▶ [AIM OF THE EXERCISE]: Extract, exactly as written, all lines of the material below from the line that includes "Let \( m\in" through its last line.
-- DATASET EXCERPTS follows --
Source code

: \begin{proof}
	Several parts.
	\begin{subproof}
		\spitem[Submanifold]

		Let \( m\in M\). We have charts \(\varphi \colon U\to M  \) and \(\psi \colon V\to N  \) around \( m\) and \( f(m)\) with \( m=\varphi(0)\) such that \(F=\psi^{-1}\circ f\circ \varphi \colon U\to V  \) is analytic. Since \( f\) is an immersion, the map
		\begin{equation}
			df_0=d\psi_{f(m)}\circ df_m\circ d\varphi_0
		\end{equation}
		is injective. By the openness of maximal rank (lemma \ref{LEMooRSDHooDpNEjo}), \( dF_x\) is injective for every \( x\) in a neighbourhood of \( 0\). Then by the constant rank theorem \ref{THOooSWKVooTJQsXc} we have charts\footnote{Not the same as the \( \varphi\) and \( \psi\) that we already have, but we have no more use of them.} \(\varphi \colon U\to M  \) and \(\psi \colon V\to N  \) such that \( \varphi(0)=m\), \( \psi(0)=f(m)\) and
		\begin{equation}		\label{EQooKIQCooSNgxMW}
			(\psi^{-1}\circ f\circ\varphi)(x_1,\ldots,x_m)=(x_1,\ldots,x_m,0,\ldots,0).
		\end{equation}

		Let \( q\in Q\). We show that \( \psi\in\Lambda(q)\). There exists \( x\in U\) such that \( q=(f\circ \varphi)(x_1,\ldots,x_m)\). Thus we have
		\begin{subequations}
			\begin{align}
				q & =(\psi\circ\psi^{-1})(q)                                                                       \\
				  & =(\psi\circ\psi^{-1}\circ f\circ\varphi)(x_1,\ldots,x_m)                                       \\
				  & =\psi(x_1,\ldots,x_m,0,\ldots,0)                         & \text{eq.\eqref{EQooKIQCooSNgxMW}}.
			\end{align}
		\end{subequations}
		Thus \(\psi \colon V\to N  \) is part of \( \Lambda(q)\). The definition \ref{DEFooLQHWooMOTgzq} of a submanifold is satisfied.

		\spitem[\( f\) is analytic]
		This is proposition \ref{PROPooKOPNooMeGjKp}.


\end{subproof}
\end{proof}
-- DATASET EXCERPTS concluded --
▶ [ANSWER SECTION]:
		Let \( m\in M\). We have charts \(\varphi \colon U\to M  \) and \(\psi \colon V\to N  \) around \( m\) and \( f(m)\) with \( m=\varphi(0)\) such that \(F=\psi^{-1}\circ f\circ \varphi \colon U\to V  \) is analytic. Since \( f\) is an immersion, the map
		\begin{equation}
			df_0=d\psi_{f(m)}\circ df_m\circ d\varphi_0
		\end{equation}
		is injective. By the openness of maximal rank (lemma \ref{LEMooRSDHooDpNEjo}), \( dF_x\) is injective for every \( x\) in a neighbourhood of \( 0\). Then by the constant rank theorem \ref{THOooSWKVooTJQsXc} we have charts\footnote{Not the same as the \( \varphi\) and \( \psi\) that we already have, but we have no more use of them.} \(\varphi \colon U\to M  \) and \(\psi \colon V\to N  \) such that \( \varphi(0)=m\), \( \psi(0)=f(m)\) and
		\begin{equation}		\label{EQooKIQCooSNgxMW}
			(\psi^{-1}\circ f\circ\varphi)(x_1,\ldots,x_m)=(x_1,\ldots,x_m,0,\ldots,0).
		\end{equation}

		Let \( q\in Q\). We show that \( \psi\in\Lambda(q)\). There exists \( x\in U\) such that \( q=(f\circ \varphi)(x_1,\ldots,x_m)\). Thus we have
		\begin{subequations}
			\begin{align}
				q & =(\psi\circ\psi^{-1})(q)                                                                       \\
				  & =(\psi\circ\psi^{-1}\circ f\circ\varphi)(x_1,\ldots,x_m)                                       \\
				  & =\psi(x_1,\ldots,x_m,0,\ldots,0)                         & \text{eq.\eqref{EQooKIQCooSNgxMW}}.
			\end{align}
		\end{subequations}
		Thus \(\psi \colon V\to N  \) is part of \( \Lambda(q)\). The definition \ref{DEFooLQHWooMOTgzq} of a submanifold is satisfied.

		\spitem[\( f\) is analytic]
		This is proposition \ref{PROPooKOPNooMeGjKp}.


\end{subproof}
\end{proof}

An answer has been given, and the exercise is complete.